ASSIGNED TASK :: What is the count of lines in the records that include "quantity"? Reply with that number alone.

PROVIDED RECORDS ::
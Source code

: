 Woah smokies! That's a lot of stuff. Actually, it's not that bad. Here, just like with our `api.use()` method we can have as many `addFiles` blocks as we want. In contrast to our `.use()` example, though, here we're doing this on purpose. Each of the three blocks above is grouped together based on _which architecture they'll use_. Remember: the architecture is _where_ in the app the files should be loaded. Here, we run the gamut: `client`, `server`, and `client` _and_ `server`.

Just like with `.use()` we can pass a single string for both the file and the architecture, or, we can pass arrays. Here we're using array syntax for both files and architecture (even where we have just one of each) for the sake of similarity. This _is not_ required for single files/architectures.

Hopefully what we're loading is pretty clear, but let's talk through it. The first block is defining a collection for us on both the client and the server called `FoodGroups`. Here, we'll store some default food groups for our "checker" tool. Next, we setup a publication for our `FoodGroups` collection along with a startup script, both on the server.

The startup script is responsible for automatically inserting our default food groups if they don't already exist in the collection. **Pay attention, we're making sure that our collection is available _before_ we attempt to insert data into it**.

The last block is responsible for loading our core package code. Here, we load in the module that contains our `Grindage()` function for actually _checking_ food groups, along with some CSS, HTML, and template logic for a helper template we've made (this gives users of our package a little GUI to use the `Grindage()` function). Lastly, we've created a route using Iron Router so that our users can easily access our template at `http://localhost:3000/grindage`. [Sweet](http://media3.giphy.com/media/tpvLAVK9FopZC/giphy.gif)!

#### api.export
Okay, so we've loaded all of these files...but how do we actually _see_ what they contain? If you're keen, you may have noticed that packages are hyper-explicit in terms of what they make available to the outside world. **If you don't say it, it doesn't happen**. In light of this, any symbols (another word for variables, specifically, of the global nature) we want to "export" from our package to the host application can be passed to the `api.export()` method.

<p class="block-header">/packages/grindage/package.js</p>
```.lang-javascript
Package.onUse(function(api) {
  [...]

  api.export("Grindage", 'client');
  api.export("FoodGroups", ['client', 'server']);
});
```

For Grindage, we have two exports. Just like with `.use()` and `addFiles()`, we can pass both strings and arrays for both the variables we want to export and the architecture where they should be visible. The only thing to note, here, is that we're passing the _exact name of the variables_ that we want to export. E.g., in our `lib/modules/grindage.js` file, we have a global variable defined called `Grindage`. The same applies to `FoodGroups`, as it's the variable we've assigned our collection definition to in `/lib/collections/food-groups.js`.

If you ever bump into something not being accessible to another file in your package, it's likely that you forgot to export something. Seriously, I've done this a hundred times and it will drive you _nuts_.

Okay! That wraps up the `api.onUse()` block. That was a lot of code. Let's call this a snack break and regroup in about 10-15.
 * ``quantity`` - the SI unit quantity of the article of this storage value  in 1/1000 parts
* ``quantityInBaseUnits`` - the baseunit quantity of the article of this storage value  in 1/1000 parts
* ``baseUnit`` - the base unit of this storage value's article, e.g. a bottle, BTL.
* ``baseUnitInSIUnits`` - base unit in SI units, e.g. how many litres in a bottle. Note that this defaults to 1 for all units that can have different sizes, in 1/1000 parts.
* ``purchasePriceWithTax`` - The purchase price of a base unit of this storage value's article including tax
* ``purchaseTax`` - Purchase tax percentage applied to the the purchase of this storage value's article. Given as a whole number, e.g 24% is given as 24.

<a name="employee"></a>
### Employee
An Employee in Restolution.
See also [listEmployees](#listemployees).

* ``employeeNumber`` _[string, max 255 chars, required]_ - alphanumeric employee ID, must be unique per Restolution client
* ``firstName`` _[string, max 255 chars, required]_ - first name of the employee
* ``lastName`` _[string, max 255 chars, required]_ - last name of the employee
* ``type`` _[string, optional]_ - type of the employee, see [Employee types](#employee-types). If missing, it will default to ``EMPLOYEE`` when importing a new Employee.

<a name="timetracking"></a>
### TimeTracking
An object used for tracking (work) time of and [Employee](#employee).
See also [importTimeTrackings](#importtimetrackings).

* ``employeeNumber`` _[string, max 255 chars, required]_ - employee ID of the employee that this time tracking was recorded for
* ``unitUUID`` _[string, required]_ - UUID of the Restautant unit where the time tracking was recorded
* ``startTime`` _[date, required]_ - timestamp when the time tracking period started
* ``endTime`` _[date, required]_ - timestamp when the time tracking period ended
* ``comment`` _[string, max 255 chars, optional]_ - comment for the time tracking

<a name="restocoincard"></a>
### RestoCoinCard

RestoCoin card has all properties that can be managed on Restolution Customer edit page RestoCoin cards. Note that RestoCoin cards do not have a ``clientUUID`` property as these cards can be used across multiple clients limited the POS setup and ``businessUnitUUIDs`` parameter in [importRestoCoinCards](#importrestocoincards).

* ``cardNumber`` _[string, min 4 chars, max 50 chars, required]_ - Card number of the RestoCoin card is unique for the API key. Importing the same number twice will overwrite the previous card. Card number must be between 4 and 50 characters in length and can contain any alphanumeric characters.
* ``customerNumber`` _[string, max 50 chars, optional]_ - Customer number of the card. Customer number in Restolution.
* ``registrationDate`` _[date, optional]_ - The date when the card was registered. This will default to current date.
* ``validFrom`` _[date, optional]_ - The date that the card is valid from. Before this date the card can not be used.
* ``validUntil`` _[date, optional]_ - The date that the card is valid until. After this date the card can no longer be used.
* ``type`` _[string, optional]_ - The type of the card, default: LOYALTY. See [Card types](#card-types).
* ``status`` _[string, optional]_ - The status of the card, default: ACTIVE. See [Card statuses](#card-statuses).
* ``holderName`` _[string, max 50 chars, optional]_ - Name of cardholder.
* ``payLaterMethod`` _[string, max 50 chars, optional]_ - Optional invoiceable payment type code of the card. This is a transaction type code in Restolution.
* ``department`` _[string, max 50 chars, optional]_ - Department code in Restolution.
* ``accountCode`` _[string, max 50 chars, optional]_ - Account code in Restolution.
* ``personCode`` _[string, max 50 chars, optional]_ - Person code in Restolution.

RESULT BELOW :: 2